Critique de Tootpadu
Existe-t-il une date de péremption sur la culpabilité en temps de guerre ? Cette question digne de l’épreuve du bac en philo n’est pas entièrement au cœur de ce film fascinant de Julien Duvivier. Elle demeure cependant en arrière-plan de la quête plus classique d’un assassin parmi ces héros d’antan qui se sont considérablement embourgeoisés depuis leurs exploits de résistants. La première partie de Marie-Octobre insiste même sur ce détachement évident de l’idéal républicain qui avait réuni les personnages auparavant, alors qu’ils n’ont pratiquement plus rien à se dire à l’heure des retrouvailles inopinées. La conversation a en effet tendance à tourner en rond au début, tant chacun campe sur ses acquis sociaux, tout en faisant attention que le statut des uns et des autres ne fasse pas de jaloux parmi les frères d’armes d’autrefois.
Les masques tombent par contre abruptement, dès que l’hôtesse annonce la véritable raison de cette réunion faussement festive. Tandis que certains prennent la révélation initiale comme une mauvaise plaisanterie, avec un degré d’objectivité qui se manifeste certes par cette intrusion agaçante de l’extérieur qu’est la diffusion de la lutte à la télévision, mais qui fait encore preuve de bon sens, d’autres s’en donnent à cœur joie au règlement de comptes de plus en plus envenimé. La solidarité affichée du groupe, sous réserve des schémas comportementaux qui font comme si les quinze dernières années n’avaient pas eu lieu, se transforme alors rapidement en un « chacun pour soi », où les vieilles rivalités et rancunes ne connaissent plus aucune entrave. Le ton étouffant du film provient surtout de ce climat riche en suspicions, puisque celles-ci font voler en éclats, l’une après l’autre, les certitudes qui avaient soudé le groupe quand il se trouvait encore dans le maquis.

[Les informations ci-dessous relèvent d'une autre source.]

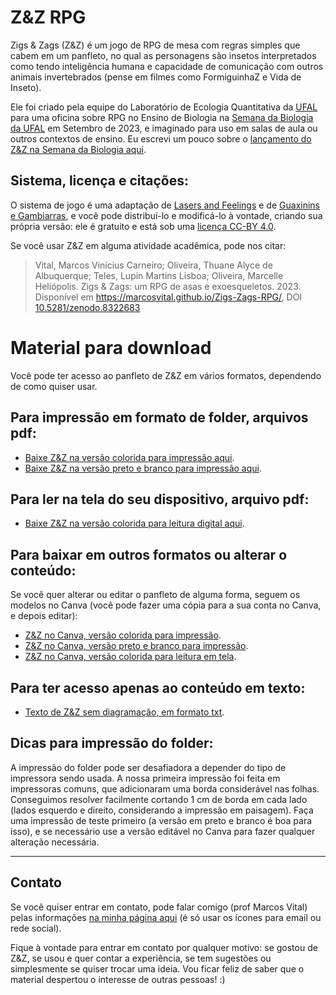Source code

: # Z&Z RPG
Zigs & Zags (Z&Z) é um jogo de RPG de mesa com regras simples que cabem em um panfleto, no qual as personagens são insetos  interpretados como tendo inteligência humana e capacidade de comunicação com outros animais invertebrados (pense em filmes como FormiguinhaZ e Vida de Inseto).

Ele foi criado pela equipe do Laboratório de Ecologia Quantitativa da [UFAL](https://ufal.br) para uma oficina sobre RPG no Ensino de Biologia na [Semana da Biologia da UFAL](https://www.instagram.com/semabio_icbs/) em Setembro de 2023, e imaginado para uso em salas de aula ou outros contextos de ensino. Eu escrevi um pouco sobre o [lançamento do Z&Z na Semana da Biologia aqui](https://marcosvital.medium.com/rpg-de-mesa-na-universidade-f5061d9296db).

## Sistema, licença e citações:
O sistema de jogo é uma adaptação de [Lasers and Feelings](http://www.onesevendesign.com/laserfeelings/) e de [Guaxinins e Gambiarras](https://guaxaverso.fandom.com/pt-br/wiki/Guaxinins_e_Gambiarras), e você pode distribuí-lo e modificá-lo à vontade, criando sua própria versão: ele é gratuito e está sob uma [licença CC-BY 4.0](https://creativecommons.org/licenses/by/4.0/deed.pt_BR).

Se você usar Z&Z em alguma atividade acadêmica, pode nos citar:
> Vital, Marcos Vinícius Carneiro; Oliveira, Thuane Alyce de Albuquerque; Teles, Lupin Martins Lisboa; Oliveira, Marcelle Heliópolis. Zigs & Zags: um RPG de asas e exoesqueletos. 2023. Disponível em <https://marcosvital.github.io/Zigs-Zags-RPG/>, DOI [10.5281/zenodo.8322683](https://zenodo.org/record/8322683)

# Material para download

Você pode ter acesso ao panfleto de Z&Z em vários formatos, dependendo de como quiser usar.

## Para impressão em formato de folder, arquivos pdf:

* [Baixe Z&Z na versão colorida para impressão aqui](https://github.com/marcosvital/Zigs-Zags-RPG/blob/main/arquivos/ZIGS%20%26%20ZAGS%20-%20vers%C3%A3o%2006-09-2023%20-%20para%20impress%C3%A3o%20em%20folder.pdf).
* [Baixe Z&Z na versão preto e branco para impressão aqui](https://github.com/marcosvital/Zigs-Zags-RPG/blob/main/arquivos/ZIGS%20%26%20ZAGS%20-%20p%26b%20-%20vers%C3%A3o%2006-09-2023%20-%20para%20impress%C3%A3o%20em%20folder.pdf).

## Para ler na tela do seu dispositivo, arquivo pdf:

* [Baixe Z&Z na versão colorida para leitura digital aqui](https://github.com/marcosvital/Zigs-Zags-RPG/blob/main/arquivos/ZIGS%20%26%20ZAGS%20-%20vers%C3%A3o%2006-09-2023%20-%20para%20leitura%20digital.pdf).

## Para baixar em outros formatos ou alterar o conteúdo:

Se você quer alterar ou editar o panfleto de alguma forma, seguem os modelos no Canva (você pode fazer uma cópia para a sua conta no Canva, e depois editar):

* [Z&Z no Canva, versão colorida para impressão](https://www.canva.com/design/DAFs81xb_6Y/TkUqVdD5_cxg2tQ4B_smaw/edit?utm_content=DAFs81xb_6Y&utm_campaign=designshare&utm_medium=link2&utm_source=sharebutton).
* [Z&Z no Canva, versão preto e branco para impressão](https://www.canva.com/design/DAFtJ_gEifo/_JsX_G595IpTdFVoER4vUg/edit?utm_content=DAFtJ_gEifo&utm_campaign=designshare&utm_medium=link2&utm_source=sharebutton).
* [Z&Z no Canva, versão colorida para leitura em tela](https://www.canva.com/design/DAFtrr8csCI/w0kZlZy8o6cstM6rSa4ijg/edit?utm_content=DAFtrr8csCI&utm_campaign=designshare&utm_medium=link2&utm_source=sharebutton).

## Para ter acesso apenas ao conteúdo em texto:

* [Texto de Z&Z sem diagramação, em formato txt](https://github.com/marcosvital/Zigs-Zags-RPG/blob/main/arquivos/Zigs%20%26%20Zags%20texto%20puro.txt).

## Dicas para impressão do folder:

A impressão do folder pode ser desafiadora a depender do tipo de impressora sendo usada. A nossa primeira impressão foi feita em impressoras comuns, que adicionaram uma borda considerável nas folhas. Conseguimos resolver facilmente cortando 1 cm de borda em cada lado (lados esquerdo e direito, considerando a impressão em paisagem). Faça uma impressão de teste primeiro (a versão em preto e branco é boa para isso), e se necessário use a versão editável no Canva para fazer qualquer alteração necessária.

***

## Contato

Se você quiser entrar em contato, pode falar comigo (prof Marcos Vital) pelas informações [na minha página aqui](https://marcosvital.github.io) (é só usar os ícones para email ou rede social).

Fique à vontade para entrar em contato por qualquer motivo: se gostou de Z&Z, se usou e quer contar a experiência, se tem sugestões ou simplesmente se quiser trocar uma ideia. Vou ficar feliz de saber que o material despertou o interesse de outras pessoas! :)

La mise en scène très maîtrisée de Julien Duvivier ne cherche pas à désigner à tout prix un bouc émissaire pour le malheur, qui aurait dû être prescrit si la dynamique de cette cellule de résistants n’avait pas autant dépendu de la figure emblématique du chef martyre. Elle inscrit plutôt la guerre intestinale dans le cadre d’un huis-clos suffocant, qui sait rester discret la plupart du temps au moment des coups de théâtre, à l’exception d’un emploi ponctuel de la musique quand même un peu voyant. L’unité de lieu et de temps n’y est perturbée par aucun retour en arrière, puisque seul l’émission de télé établit un drôle de reflet entre ce qui se passe dehors – un combat de lutte grotesque et interminable – et ce qui se passe dans la salle faste et surchargée de la demeure, qui servait jadis de repère et qui a désormais pris la fonction de prétoire.
Enfin, la distribution luxueuse déborde d’interprétations dont l’intensité pourrait malgré tout passer comme la seule infime faiblesse d’un film, qui n’aménage justement aucun moment de répit au spectateur.